Adriaen Brouwer, Los fumadores, óleo, circa 1637 |
Contra el fumador
Durante aproximadamente
veinticinco años, yo fui fumador. En otras palabras: reconozco públicamente – y
sin tapujos – que durante casi veinticinco años de mi vida fui un ser estúpido
y egoísta, y en mi estupidez, en mi mezquino empecinamiento, lo que hacía era cagarme
en el derecho inalienable de los demás a no tener que respirar el humo de mis
cigarrillos.
Hace poco leí en
la prensa australiana que alguien propone que se prohíba la venta de cigarrillos
a las personas nacidas en el siglo XXI. Australia es uno de los lugares del
mundo donde menos se fuma. Hubo muchas campañas de concienciación, muchas
campañas de apoyo a quienes hacían el esfuerzo de dejar esa droga, y sobre
todo, se implementó una medida muy efectiva: el incremento del componente
tributario sobre el producto, es decir, los impuestos sobre el tabaco, fue una
de las reglas más disuasorias.
Entre otras disposiciones
gubernamentales, en Australia no existe publicidad del tabaco. Los productos
que causan la enfermedad conocida como tabaquismo no se encuentran a la vista
en ningún lugar público (en supermercados y gasolineras están por ley ocultos
en armarios que deben cerrar los empleados tras vender alguna dosis a algún usuario
que la adquiera). La última de las juiciosas medidas tomadas por los legisladores de la res publica es la abolición de la posibilidad
de que los productores de estas drogas las envuelvan en vistosos diseños llenos de
colorido y tentadoras imágenes.
Todos sabemos que
los productores de la droga manejan enormes cantidades de capital y obtienen vastísimos
beneficios a costa de la salud de muchos infelices. Tan largos son los tentáculos
de su dinero y tan poderoso es el poder de sus amenazas, que ya han ‘convencido’

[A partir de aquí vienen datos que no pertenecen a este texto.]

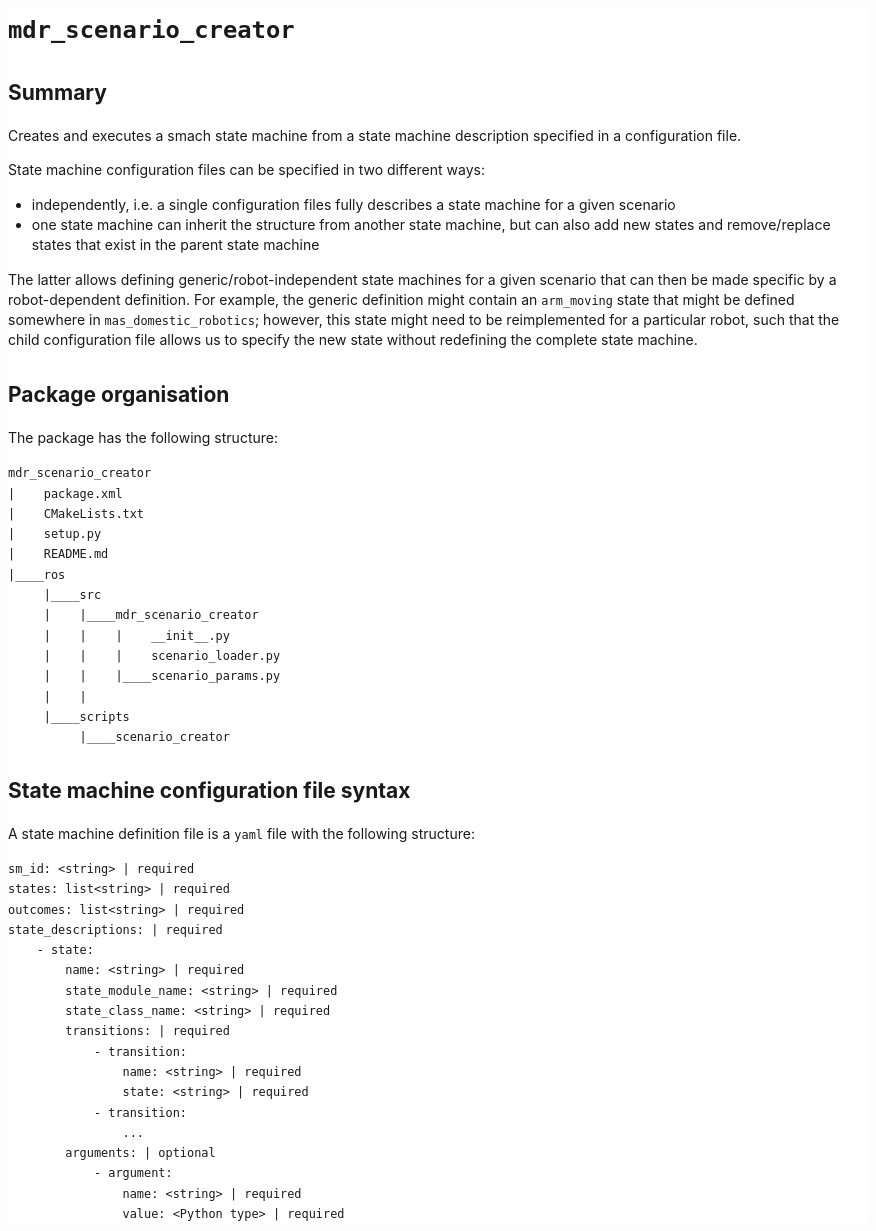 # ``mdr_scenario_creator``

## Summary

Creates and executes a smach state machine from a state machine description specified in a configuration file.

State machine configuration files can be specified in two different ways:

* independently, i.e. a single configuration files fully describes a state machine for a given scenario
* one state machine can inherit the structure from another state machine, but can also add new states and remove/replace states that exist in the parent state machine

The latter allows defining generic/robot-independent state machines for a given scenario that can then be made specific by a robot-dependent definition. For example, the generic definition might contain an `arm_moving` state that might be defined somewhere in `mas_domestic_robotics`; however, this state might need to be reimplemented for a particular robot, such that the child configuration file allows us to specify the new state without redefining the complete state machine.

## Package organisation

The package has the following structure:
```
mdr_scenario_creator
|    package.xml
|    CMakeLists.txt
|    setup.py
|    README.md
|____ros
     |____src
     |    |____mdr_scenario_creator
     |    |    |    __init__.py
     |    |    |    scenario_loader.py
     |    |    |____scenario_params.py
     |    |
     |____scripts
          |____scenario_creator

```

## State machine configuration file syntax

A state machine definition file is a `yaml` file with the following structure:
```
sm_id: <string> | required
states: list<string> | required
outcomes: list<string> | required
state_descriptions: | required
    - state:
        name: <string> | required
        state_module_name: <string> | required
        state_class_name: <string> | required
        transitions: | required
            - transition:
                name: <string> | required
                state: <string> | required
            - transition:
                ...
        arguments: | optional
            - argument:
                name: <string> | required
                value: <Python type> | required
```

a varios gobiernos de estados diversos (Ucrania, Honduras y
la República Dominicana) para que presenten acciones legales en contra de la
última de las medidas antitabaquismo del gobierno federal australiano.
Conozco a muchas
personas con un alto nivel de inteligencia, personas que – y esto es algo que
no niego – son mucho más inteligentes que yo, y que sin embargo resultan ser personas
lo suficientemente obtusas como para seguir enganchadas a una droga que les
matará mucho antes de que les llegue el momento natural de morir – salvo accidente
o catástrofe natural – pero que reducirá (y esto es mucho más importante) con
toda probabilidad la esperanza de vida de las personas con las que conviven.
Resulta difícil comprender que personas con un alto nivel intelectual (gente con un PhD,
brillantes traductores plurilingües, espléndidos escritores, arquitectos), conscientes de su nocividad y sabedores de la existencia de los aditivos químicos que los productores agregan a sus preparados,
no solamente continúen adquiriendo y consumiendo un engañabobos sino que además
defiendan su ‘derecho’ a que los engañen, los envenenen y los timen.
Mi padre fue un
fumador empedernido. Fumaba Ducados en el interior del coche (primero fue un
modelo ranchera de marca que ahora no recuerdo, luego un Renault 12, luego un
Chrysler que heredé yo más tarde) por lo cual desde bien pequeño estuve
aspirando el humo del tabaco.
En aquella época
el fumador era una figura idolatrada por la industria cinematográfica de
Hollywood, que tan propensa ha sido siempre para ayudar a vender los productos
de otras industrias. No es que pretenda – ni quiero hacerlo – disculpar ni
justificar a mi padre, pero sí es cierto que en la época en la que creció y se
educó, en medio de la posguerra y sometido a los esquemas represivos propios
del régimen franquista, la presión social ("los hombres de verdad fuman") era de
seguro insoportable o bien difícil de llevar; si a la perniciosa educación
recibida le añadimos el estrés que conllevaba su trabajo, no debiera extrañar a
nadie que el tabaco formara parte de su vida (y también de la mía) y que fuera
la causa primordial de su prematura muerte.
Haber estado al
borde de la muerte me ha enseñado algunas cosas – en realidad muchas, y muy
valiosas – con las cuales no todo el mundo tiene por qué estar de acuerdo. Sin
embargo, puedo decir con total seguridad y convencimiento que la decisión que
tomé días después del nacimiento de mi difunta hija Clea (dejar de ser el ser estúpido,
ciego y egoísta que era, y especialmente dejar de contaminar el aire que ella, una bebé de apenas 2 kilos de peso, respiraba) está entre las
pocas decisiones tomadas en mis casi 48 años de vida que realmente podría aducir como inteligentes.
Es posible imaginar
un mundo sin la lacra del tabaquismo. Por eso yo apoyo a rajatabla esa propuesta que establezca
un mundo sin cigarrillos para los nacidos en el siglo XXI.